Review of Arabian Nights: Part 2 – The Desolate One
Miguel Gomes brings us the second part of his Arabian Nights story: this one is called The Desolate One. The film makes no reference to its first part and is pretty much a standalone, cinematically and in narrative. The only thing that makes reference to the first part, for those who have watched it, is the continued malaise of the Portuguese populace and the economic burdens they continue to face.
Gomes continues to shoulder the responsibility of the tale to its narrator (Arabian Queen) Scheherazade. Through the two hour long voiceover of Scheherazade, her voice becomes this monotonic thread as it conveys the tragedy of a people with little emotion. It’s as if the emotion has reached a state of complete numbness.

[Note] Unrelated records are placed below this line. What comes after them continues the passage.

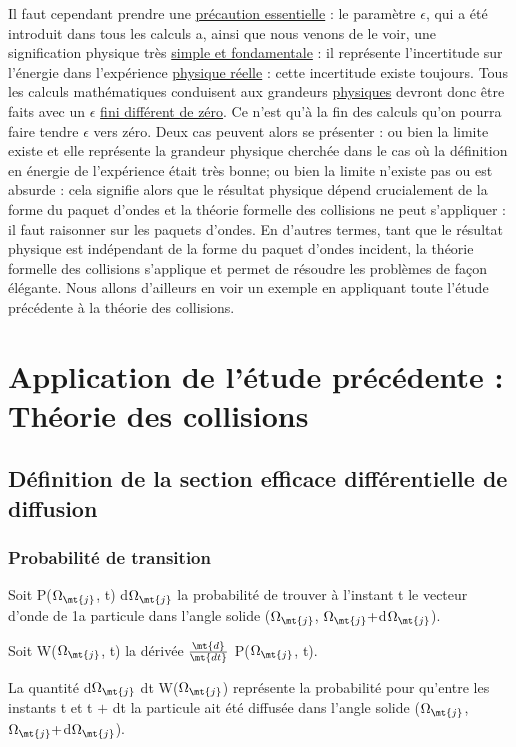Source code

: Il faut cependant prendre une \ul{précaution essentielle} : le
paramètre $\epsilon$, qui a été introduit dans tous les calculs a, ainsi que nous
venons de le voir, une signification physique très \ul{simple et fondamentale} :
il représente l'incertitude sur l'énergie dans l'expérience \ul{physique réelle} :
cette incertitude existe toujours. Tous les calculs mathématiques conduisent
aux grandeurs \ul{physiques} devront donc être faits avec un $\epsilon$ \ul{fini différent de
zéro}. Ce n'est qu'à la fin des calculs qu'on pourra faire tendre $\epsilon$ vers zéro.
Deux cas peuvent alors se présenter : ou bien la limite existe et elle
représente la grandeur physique cherchée dans le cas où la définition en
énergie de l'expérience était très bonne; ou bien la limite n'existe pas
ou est absurde : cela signifie alors que le résultat physique dépend crucialement
de la forme du paquet d'ondes et la théorie formelle des collisions
ne peut s'appliquer : il faut raisonner sur les paquets d'ondes.
En d'autres termes, tant que le résultat physique est indépendant de la
forme du paquet d'ondes incident, la théorie formelle des collisions
s'applique et permet de résoudre les problèmes de façon élégante. Nous
allons d'ailleurs en voir un exemple en appliquant toute l'étude précédente à la
théorie des collisions.

\section{Application de l'étude précédente : Théorie des collisions}%
\subsection{Définition de la section efficace différentielle de diffusion}%

\subsubsection{Probabilité de transition}%

Soit P($\Omega_\mt{j}$, t) d$\Omega_\mt{j}$ la probabilité de trouver à l'instant t le
vecteur d'onde de 1a particule dans l'angle solide ($\Omega_\mt{j}$, $\Omega_\mt{j}+$d$\Omega_\mt{j}$).

Soit W($\Omega_\mt{j}$, t) la dérivée $\frac{\mt{d}}{\mt{dt}}$ P($\Omega_\mt{j}$, t).

La quantité d$\Omega_\mt{j}$ dt W($\Omega_\mt{j}$) représente la probabilité pour
qu'entre les instants t et t $+$ dt la particule ait été diffusée dans
l'angle solide ($\Omega_\mt{j}$, $\Omega_\mt{j}+$d$\Omega_\mt{j}$).


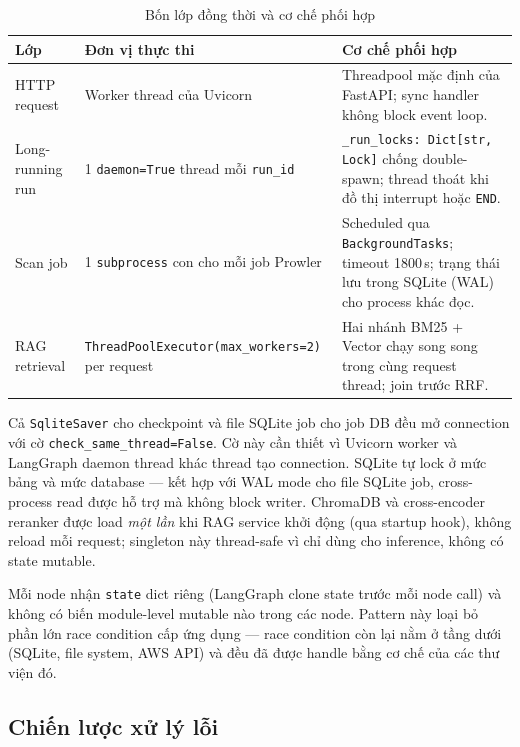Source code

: \begin{table}[!htb]
  \centering
  \caption{Bốn lớp đồng thời và cơ chế phối hợp}
  \label{tab:concurrency_layers}
  \renewcommand{\arraystretch}{1.2}
  \begin{tabular}{|p{3.0cm}|p{4.5cm}|p{6.0cm}|}
    \hline
    \textbf{Lớp} & \textbf{Đơn vị thực thi} & \textbf{Cơ chế phối hợp} \\ \hline
    HTTP request & Worker thread của Uvicorn & Threadpool mặc định của FastAPI; sync handler không block event loop. \\ \hline
    Long-running run & 1 \texttt{daemon=True} thread mỗi \texttt{run\_id} & \texttt{\_run\_locks: Dict[str, Lock]} chống double-spawn; thread thoát khi đồ thị interrupt hoặc \texttt{END}. \\ \hline
    Scan job & 1 \texttt{subprocess} con cho mỗi job Prowler & Scheduled qua \texttt{BackgroundTasks}; timeout 1800\,s; trạng thái lưu trong SQLite (WAL) cho process khác đọc. \\ \hline
    RAG retrieval & \texttt{ThreadPoolExecutor}\newline\texttt{(max\_workers=2)} per request & Hai nhánh BM25 + Vector chạy song song trong cùng request thread; join trước RRF. \\ \hline
  \end{tabular}
\end{table}

Cả \texttt{SqliteSaver} cho checkpoint và file SQLite job cho job DB đều mở connection với cờ \texttt{check\_same\_thread=False}. Cờ này cần thiết vì Uvicorn worker và LangGraph daemon thread khác thread tạo connection. SQLite tự lock ở mức bảng và mức database — kết hợp với WAL mode cho file SQLite job, cross-process read được hỗ trợ mà không block writer. ChromaDB và cross-encoder reranker được load \emph{một lần} khi RAG service khởi động (qua startup hook), không reload mỗi request; singleton này thread-safe vì chỉ dùng cho inference, không có state mutable.

Mỗi node nhận \texttt{state} dict riêng (LangGraph clone state trước mỗi node call) và không có biến module-level mutable nào trong các node. Pattern này loại bỏ phần lớn race condition cấp ứng dụng — race condition còn lại nằm ở tầng dưới (SQLite, file system, AWS API) và đều đã được handle bằng cơ chế của các thư viện đó.

\subsection{Chiến lược xử lý lỗi}
\label{sub:error_strategy}

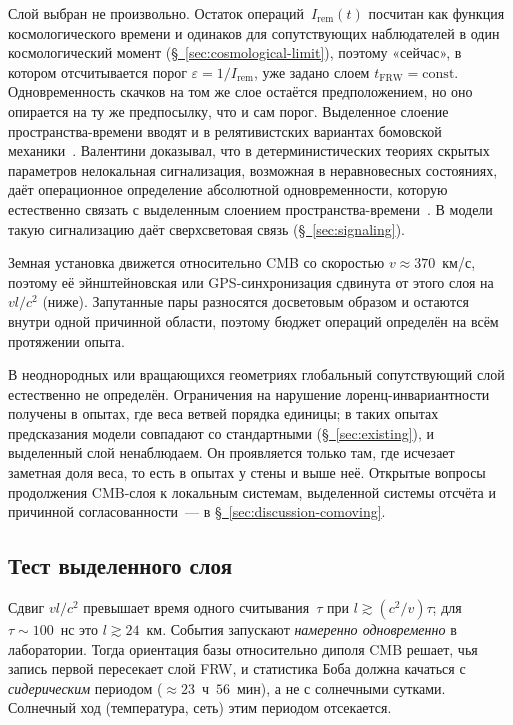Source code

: \documentclass[11pt,a4paper]{article}
\newcommand{\Ost}{I_{\mathrm{rem}}}
\begin{document}
Слой выбран не произвольно. Остаток операций~$\Ost(t)$ посчитан как функция космологического времени и одинаков для сопутствующих наблюдателей в один космологический момент (\hyperref[sec:cosmological-limit]{\S~\ref*{sec:cosmological-limit}}), поэтому «сейчас», в котором отсчитывается порог $\varepsilon=1/\Ost$, уже задано слоем $t_{\mathrm{FRW}}=\mathrm{const}$. Одновременность скачков на том же слое остаётся предположением, но оно опирается на ту же предпосылку, что и сам порог. Выделенное слоение пространства-времени вводят и в релятивистских вариантах бомовской механики~\cite{durr2014}. Валентини доказывал, что в детерминистических теориях скрытых параметров нелокальная сигнализация, возможная в неравновесных состояниях, даёт операционное определение абсолютной одновременности, которую естественно связать с выделенным слоением пространства-времени~\cite{valentini2008}. В модели такую сигнализацию даёт сверхсветовая связь (\hyperref[sec:signaling]{\S~\ref*{sec:signaling}}).

Земная установка движется относительно CMB со скоростью $v\approx370$~км/с, поэтому её эйнштейновская или GPS-синхронизация сдвинута от этого слоя на $vl/c^2$ (ниже). Запутанные пары разносятся досветовым образом и остаются внутри одной причинной области, поэтому бюджет операций определён на всём протяжении опыта.

В неоднородных или вращающихся геометриях глобальный сопутствующий слой естественно не определён. Ограничения на нарушение лоренц-инвариантности~\cite{mattingly2005,liberati2013} получены в опытах, где веса ветвей порядка единицы; в таких опытах предсказания модели совпадают со стандартными (\hyperref[sec:existing]{\S~\ref*{sec:existing}}), и выделенный слой ненаблюдаем. Он проявляется только там, где исчезает заметная доля веса, то есть в опытах у стены и выше неё. Открытые вопросы продолжения CMB-слоя к локальным системам, выделенной системы отсчёта и причинной согласованности~--- в \hyperref[sec:discussion-comoving]{\S~\ref*{sec:discussion-comoving}}.

\subsection{Тест выделенного слоя}
\label{sec:comoving-test}

Сдвиг $vl/c^2$ превышает время одного считывания~$\tau$ при $l\gtrsim(c^2/v)\tau$; для $\tau\sim100$~нс это $l\gtrsim24$~км. События запускают \emph{намеренно одновременно} в лаборатории. Тогда ориентация базы относительно диполя CMB решает, чья запись первой пересекает слой FRW, и статистика Боба должна качаться с \emph{сидерическим} периодом ($\approx23$~ч~$56$~мин), а не с солнечными сутками. Солнечный ход (температура, сеть) этим периодом отсекается.
\end{document}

The episodic device continues and first we encounter “The chronicles of the escape of Simao.” While most of the village knows that Simao is absconding and hiding from the police, there seems to be an unsaid recognition of his taking on the authorities and standing up to them. The fact that he swindled money from them makes him more of a hero than a criminal. His murder of his wife is also overlooked, as he did the unthinkable and continues to fight the powers that be. It’s enough that when he does get caught, he is hailed as a hero by the village folk who stand by as he is taken away.
The second story is “The tears of the Judge.” Absurdity defines this second story: a tenant woman steals her (incessantly rude) landlord’s furniture to pay her daughter-in-law to stay with her son, who treats his wife only as a sex object and nothing else. The daughter-in-law follows by taking to the stage and exposing the absurd behaviours of the landlord. She has also learnt to forgive her husband and forego her compensation. She wishes to re-join him and be treated as a sex-object.

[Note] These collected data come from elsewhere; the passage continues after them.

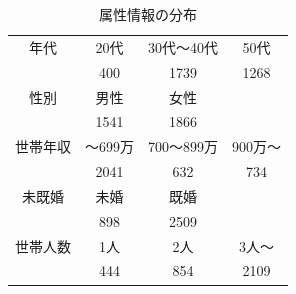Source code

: \documentclass[11pt]{jsarticle}
\begin{document}
\begin{table}[htbp]
 \centering
  \caption{属性情報の分布}
\begin{center}
 \begin{tabular}{c|ccc} \hline
   年代 & 20代 & 30代〜40代 & 50代 \\
    & 400 & 1739 & 1268 \\ \hline
   性別 & 男性 & 女性 &  \\
    & 1541 & 1866 &  \\ \hline
   世帯年収 & 〜699万 & 700〜899万 & 900万〜 \\
    & 2041 & 632 & 734 \\ \hline
   未既婚 & 未婚 & 既婚 &  \\
    & 898 & 2509 &  \\ \hline
   世帯人数 & 1人 & 2人 & 3人〜 \\
    & 444 & 854 & 2109 \\
   \end{tabular}
   \label{tab:consumer_distribution}
  \end{center}
 \end{table}
\end{document}
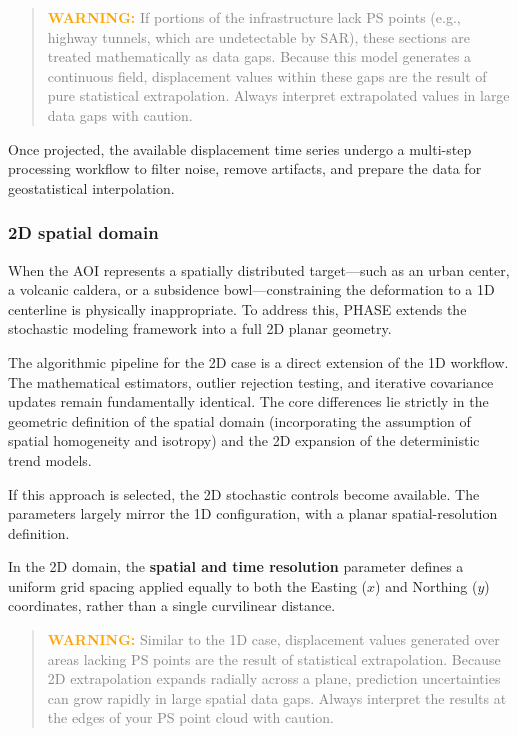 \begin{quote}
    \textcolor{orange}{\textbf{WARNING:}} \textcolor{gray}{If portions of the infrastructure lack PS points (e.g., highway tunnels, which are undetectable by SAR), these sections are treated mathematically as data gaps. Because this model generates a continuous field, displacement values within these gaps are the result of pure statistical extrapolation. Always interpret extrapolated values in large data gaps with caution.}
\end{quote}

Once projected, the available displacement time series undergo a multi-step processing workflow to filter noise, remove artifacts, and prepare the data for geostatistical interpolation.


\subsubsection{2D spatial domain}
When the AOI represents a spatially distributed target---such as an urban center, a volcanic caldera, or a subsidence bowl---constraining the deformation to a 1D centerline is physically inappropriate. To address this, PHASE extends the stochastic modeling framework into a full 2D planar geometry.

The algorithmic pipeline for the 2D case is a direct extension of the 1D workflow. The mathematical estimators, outlier rejection testing, and iterative covariance updates remain fundamentally identical. The core differences lie strictly in the geometric definition of the spatial domain (incorporating the assumption of spatial homogeneity and isotropy) and the 2D expansion of the deterministic trend models.

If this approach is selected, the 2D stochastic controls become available. The parameters largely mirror the 1D configuration, with a planar spatial-resolution definition.

In the 2D domain, the \textbf{spatial and time resolution} parameter defines a uniform grid spacing applied equally to both the Easting ($x$) and Northing ($y$) coordinates, rather than a single curvilinear distance.

\begin{quote}
    \textcolor{orange}{\textbf{WARNING:}} \textcolor{gray}{Similar to the 1D case, displacement values generated over areas lacking PS points are the result of statistical extrapolation. Because 2D extrapolation expands radially across a plane, prediction uncertainties can grow rapidly in large spatial data gaps. Always interpret the results at the edges of your PS point cloud with caution.}
\end{quote}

The landlord, for his part, has his own reasons for his absurdities… and the cycle goes along through different people in the assembled audience until, in the end, the judge finds herself surrounded by depraved stories. The story ends with the judge reduced to tears. There are themes of exploitation, suppression by the powerful, succumbing to exploitation and then being willingly oblivious to it that jump out constantly.
“The Owners of Dixie” is the third and final episode of this part. Dixie is a little dog and becomes the metaphor of continued hardship and suffering of the people. Dixie moves from one household to the other in a building and with him the all-pervasive challenges across all aspects of life. While ‘austerity’ is not a word often used, it is the obvious target of the poverty-stricken people.
Gomes employs such skill and ingenuity in alluding to the obvious in so many ways that it’s very easy to be taken in by yet another disjuncted storyline. Coherence is not what I was seeking and this second instalment has inherent smarts and is more melodic in its tragedy. I’m looking forward to the last piece of Gomes’s puzzle and how he will bring it to some sort of finality.
Arabian Nights Volume 2: The Desolate One screened at Cinema du Parc.